Autobiography of a Brown Buffalo

August 7, 2009

I’ve yet to know a winner lose.
This memoir, by Oscar Zeta Acosta, is one of the best autobiographies/memoirs I have ever read.  For too many reasons. The chapters alternate between a present-tense narrative that careens into the future and past-tense nostalgic backstory that explains how the writer got “here.”

The first few sentences explain the push-pull I’m talking about:

I stand naked before the mirror.  Every morning of my life I have seen that brown belly from every angle.  It has not changed since I can remember.  I was always a fat kid.

Maybe I’m exaggerating, but to me this is a slick variation of the opening of The Gospel of John:

In the beginning was the Word, and the Word was with God, and the Word was God. 1:2The same was in the beginning with God. 1:3All things were made through him; and without him was not anything made that hath been made. 1:4In him was life; and the life was the light of men. 1:5And the light shineth in the darkness; and the darkness apprehended it not.

What I mean here is more about storytelling/mythos, especially autobiography.  When we seek to tell the story of our lives, we are talking about origins.  As Acosta opens his autobiography, he seems to think his present (his belly– an incredible symbol) has always been what it is.  In The Gospel of John, the past, present, and future are contained in any one moment, and in every moment.  The beginning has always been as it is now.  Or to understand the beginning, we merely have to look at the present.
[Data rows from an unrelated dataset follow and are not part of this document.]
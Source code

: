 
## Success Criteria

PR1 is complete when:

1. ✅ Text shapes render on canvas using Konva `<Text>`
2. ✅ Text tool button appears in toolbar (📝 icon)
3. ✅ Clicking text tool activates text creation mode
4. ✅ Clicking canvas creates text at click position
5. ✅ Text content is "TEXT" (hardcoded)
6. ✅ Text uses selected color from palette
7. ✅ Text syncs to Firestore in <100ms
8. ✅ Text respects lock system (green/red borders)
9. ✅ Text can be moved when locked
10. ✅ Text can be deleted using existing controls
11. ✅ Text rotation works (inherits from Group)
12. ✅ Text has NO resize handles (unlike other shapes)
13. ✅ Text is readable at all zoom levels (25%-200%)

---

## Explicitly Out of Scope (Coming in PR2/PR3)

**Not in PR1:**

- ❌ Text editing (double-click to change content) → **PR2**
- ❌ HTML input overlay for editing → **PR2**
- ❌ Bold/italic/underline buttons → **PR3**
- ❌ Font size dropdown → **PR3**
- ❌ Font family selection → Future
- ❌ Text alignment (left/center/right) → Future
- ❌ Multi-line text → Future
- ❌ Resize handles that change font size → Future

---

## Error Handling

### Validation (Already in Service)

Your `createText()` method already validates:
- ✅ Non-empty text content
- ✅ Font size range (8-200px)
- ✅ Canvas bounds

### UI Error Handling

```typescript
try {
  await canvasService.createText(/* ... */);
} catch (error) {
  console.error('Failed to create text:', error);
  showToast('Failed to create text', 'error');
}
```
So that’s structure.  The style: amazing.  Acosta’a voice is a voice that I want to call my best friend.  The voice is funny, self-effacing, confident, observant, capacious, desperate, destructive: Imminently human.  As I read, I was reminded of The Brief Wondrous Life of Oscar Wao by Junot Diaz.  In many ways, the character of Oscar and the narrator Yunior in Diaz’s novel seem to be an homage to Acosta.  I haven’t found any extra-textual support for this.  It’s just a hunch.  But Acosta and Diaz’s voices– they are definitely talking to each other, trying to understand race and history and personal memory and love and desire.  I could linger over Acosta’s sentences for a good long time.

Content. Toward the end of the memoir, the story seems to grasp for the “raison d’etre” a personal life history seems to need.  Acosta discusses his radicalization, his awareness of Brown Pride, and his sudden passion for the Chicano movement.  I don’t imagine that this is at all sudden.  But Acosta lingers over the details of his younger years, and this hard-living years, that the political years come on quite sudden.  This is me being the critic I don’t want to be.  The point is, the voice, the man, the story, the work is amazing– an amazing piece of American literature.